Recorded data>
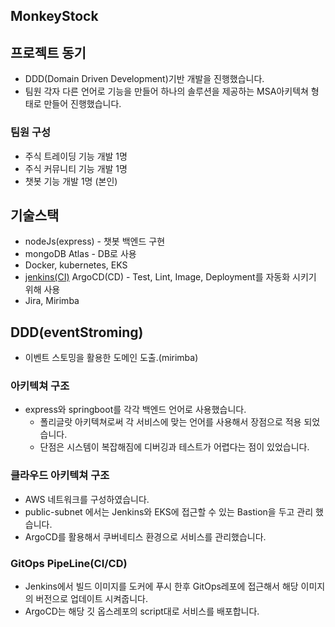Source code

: ## MonkeyStock

## 프로젝트 동기

- DDD(Domain Driven Development)기반 개발을 진행했습니다.
- 팀원 각자 다른 언어로 기능을 만들어 하나의 솔루션을 제공하는 MSA아키텍쳐 형태로 만들어 진행했습니다.

### 팀원 구성

- 주식 트레이딩 기능 개발 1명
- 주식 커뮤니티 기능 개발 1명
- 챗봇 기능 개발 1명 (본인)

## 기술스택

- nodeJs(express) - 챗봇 백엔드 구현
- mongoDB Atlas - DB로 사용
- Docker, kubernetes, EKS
- [jenkins(CI)](https://www.notion.so/Jenkins-nodeJS-CI-40b26d37beb74d6b8e84c6bbb6a72b8c) ArgoCD(CD) - Test, Lint, Image, Deployment를 자동화 시키기 위해 사용
- Jira, Mirimba

## DDD(eventStroming)

- 이벤트 스토밍을 활용한 도메인 도출.(mirimba)


### 아키텍쳐 구조

- express와 springboot를 각각 백엔드 언어로 사용했습니다.
    - 폴리글랏 아키텍쳐로써 각 서비스에 맞는 언어를 사용해서 장점으로 적용 되었습니다.
    - 단점은 시스템이 복잡해짐에 디버깅과 테스트가 어렵다는 점이 있었습니다.

### 클라우드 아키텍쳐 구조


- AWS 네트워크를 구성하였습니다.
- public-subnet 에서는 Jenkins와 EKS에 접근할 수 있는 Bastion을 두고 관리 했습니다.
- ArgoCD를 활용해서 쿠버네티스 환경으로 서비스를 관리했습니다.

### GitOps PipeLine(CI/CD)


- Jenkins에서 빌드 이미지를 도커에 푸시 한후 GitOps레포에 접근해서 해당 이미지의 버전으로 업데이트 시켜줍니다.
- ArgoCD는 해당 깃 옵스레포의 script대로 서비스를 배포합니다.
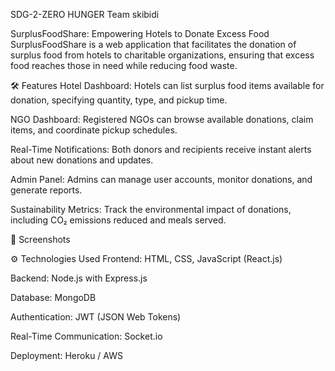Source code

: SDG-2-ZERO HUNGER
Team skibidi

SurplusFoodShare: Empowering Hotels to Donate Excess Food
SurplusFoodShare is a web application that facilitates the donation of surplus food from hotels to charitable organizations, ensuring that excess food reaches those in need while reducing food waste.

🛠️ Features
Hotel Dashboard: Hotels can list surplus food items available for donation, specifying quantity, type, and pickup time.

NGO Dashboard: Registered NGOs can browse available donations, claim items, and coordinate pickup schedules.

Real-Time Notifications: Both donors and recipients receive instant alerts about new donations and updates.

Admin Panel: Admins can manage user accounts, monitor donations, and generate reports.

Sustainability Metrics: Track the environmental impact of donations, including CO₂ emissions reduced and meals served.

📸 Screenshots



⚙️ Technologies Used
Frontend: HTML, CSS, JavaScript (React.js)

Backend: Node.js with Express.js

Database: MongoDB

Authentication: JWT (JSON Web Tokens)

Real-Time Communication: Socket.io

Deployment: Heroku / AWS
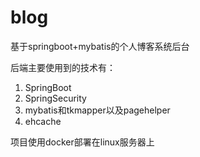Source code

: # blog
基于springboot+mybatis的个人博客系统后台

后端主要使用到的技术有：
1. SpringBoot
2. SpringSecurity
3. mybatis和tkmapper以及pagehelper
4. ehcache

项目使用docker部署在linux服务器上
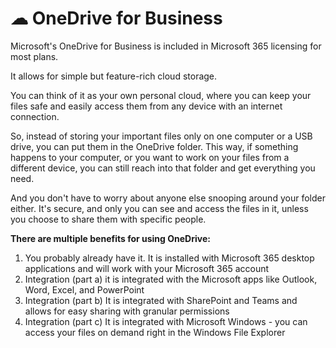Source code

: # ☁ OneDrive for Business

Microsoft's OneDrive for Business is included in Microsoft 365 licensing for most plans.&#x20;

It allows for simple but feature-rich cloud storage.

You can think of it as your own personal cloud, where you can keep your files safe and easily access them from any device with an internet connection.

So, instead of storing your important files only on one computer or a USB drive, you can put them in the OneDrive folder. This way, if something happens to your computer, or you want to work on your files from a different device, you can still reach into that folder and get everything you need.

And you don't have to worry about anyone else snooping around your folder either. It's secure, and only you can see and access the files in it, unless you choose to share them with specific people.

**There are multiple benefits for using OneDrive:**

1. You probably already have it. It is installed with Microsoft 365 desktop applications and will work with your Microsoft 365 account
2. Integration (part a) it is integrated with the Microsoft apps like Outlook, Word, Excel, and PowerPoint
3. Integration (part b) It is integrated with SharePoint and Teams and allows for easy sharing with granular permissions
4. Integration (part c) It is integrated with Microsoft Windows - you can access your files on demand right in the Windows File Explorer
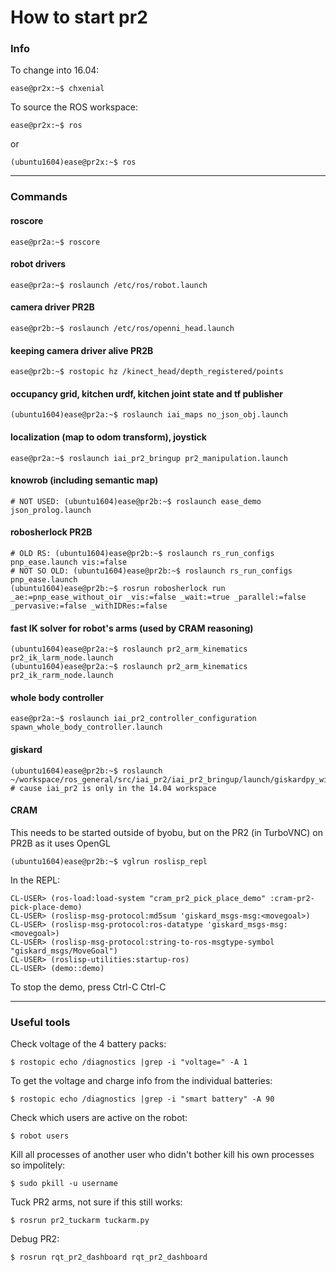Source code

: # How to start pr2



### Info

To change into 16.04:

    ease@pr2x:~$ chxenial
    
To source the ROS workspace:

    ease@pr2x:~$ ros

or

    (ubuntu1604)ease@pr2x:~$ ros


---------------------------------------------------------------------

### Commands

#### roscore

    ease@pr2a:~$ roscore

#### robot drivers

    ease@pr2a:~$ roslaunch /etc/ros/robot.launch

#### camera driver PR2B

    ease@pr2b:~$ roslaunch /etc/ros/openni_head.launch

#### keeping camera driver alive PR2B

    ease@pr2b:~$ rostopic hz /kinect_head/depth_registered/points	

#### occupancy grid, kitchen urdf, kitchen joint state and tf publisher

    (ubuntu1604)ease@pr2a:~$ roslaunch iai_maps no_json_obj.launch

#### localization (map to odom transform), joystick

    ease@pr2a:~$ roslaunch iai_pr2_bringup pr2_manipulation.launch

#### knowrob (including semantic map)

    # NOT USED: (ubuntu1604)ease@pr2b:~$ roslaunch ease_demo json_prolog.launch

#### robosherlock PR2B

    # OLD RS: (ubuntu1604)ease@pr2b:~$ roslaunch rs_run_configs pnp_ease.launch vis:=false
    # NOT SO OLD: (ubuntu1604)ease@pr2b:~$ roslaunch rs_run_configs pnp_ease.launch
    (ubuntu1604)ease@pr2b:~$ rosrun robosherlock run _ae:=pnp_ease_without_oir _vis:=false _wait:=true _parallel:=false _pervasive:=false _withIDRes:=false

#### fast IK solver for robot's arms (used by CRAM reasoning)

    (ubuntu1604)ease@pr2a:~$ roslaunch pr2_arm_kinematics pr2_ik_larm_node.launch
    (ubuntu1604)ease@pr2a:~$ roslaunch pr2_arm_kinematics pr2_ik_rarm_node.launch

#### whole body controller

    ease@pr2a:~$ roslaunch iai_pr2_controller_configuration spawn_whole_body_controller.launch

#### giskard

    (ubuntu1604)ease@pr2b:~$ roslaunch ~/workspace/ros_general/src/iai_pr2/iai_pr2_bringup/launch/giskardpy_with_kitchen.launch # cause iai_pr2 is only in the 14.04 workspace

#### CRAM

This needs to be started outside of byobu, but on the PR2 (in TurboVNC) on PR2B as it uses OpenGL

    (ubuntu1604)ease@pr2b:~$ vglrun roslisp_repl


In the REPL:

    CL-USER> (ros-load:load-system "cram_pr2_pick_place_demo" :cram-pr2-pick-place-demo)
    CL-USER> (roslisp-msg-protocol:md5sum 'giskard_msgs-msg:<movegoal>)
    CL-USER> (roslisp-msg-protocol:ros-datatype 'giskard_msgs-msg:<movegoal>)
    CL-USER> (roslisp-msg-protocol:string-to-ros-msgtype-symbol "giskard_msgs/MoveGoal")
    CL-USER> (roslisp-utilities:startup-ros)
    CL-USER> (demo::demo)

To stop the demo, press Ctrl-C Ctrl-C



---------------------------------------------------------------------

### Useful tools

Check voltage of the 4 battery packs:

    $ rostopic echo /diagnostics |grep -i "voltage=" -A 1

To get the voltage and charge info from the individual batteries:

    $ rostopic echo /diagnostics |grep -i "smart battery" -A 90

Check which users are active on the robot:

    $ robot users

Kill all processes of another user who didn't bother kill his own processes so impolitely:

    $ sudo pkill -u username

Tuck PR2 arms, not sure if this still works:

    $ rosrun pr2_tuckarm tuckarm.py

Debug PR2:

    $ rosrun rqt_pr2_dashboard rqt_pr2_dashboard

The task>
Quote only what lies between the first line of the records and the line containing "- Docker, kubernetes, EKS", please, including both lines and excluding images.

Result of the exercise>
Source code

: ## MonkeyStock

## 프로젝트 동기

- DDD(Domain Driven Development)기반 개발을 진행했습니다.
- 팀원 각자 다른 언어로 기능을 만들어 하나의 솔루션을 제공하는 MSA아키텍쳐 형태로 만들어 진행했습니다.

### 팀원 구성

- 주식 트레이딩 기능 개발 1명
- 주식 커뮤니티 기능 개발 1명
- 챗봇 기능 개발 1명 (본인)

## 기술스택

- nodeJs(express) - 챗봇 백엔드 구현
- mongoDB Atlas - DB로 사용
- Docker, kubernetes, EKS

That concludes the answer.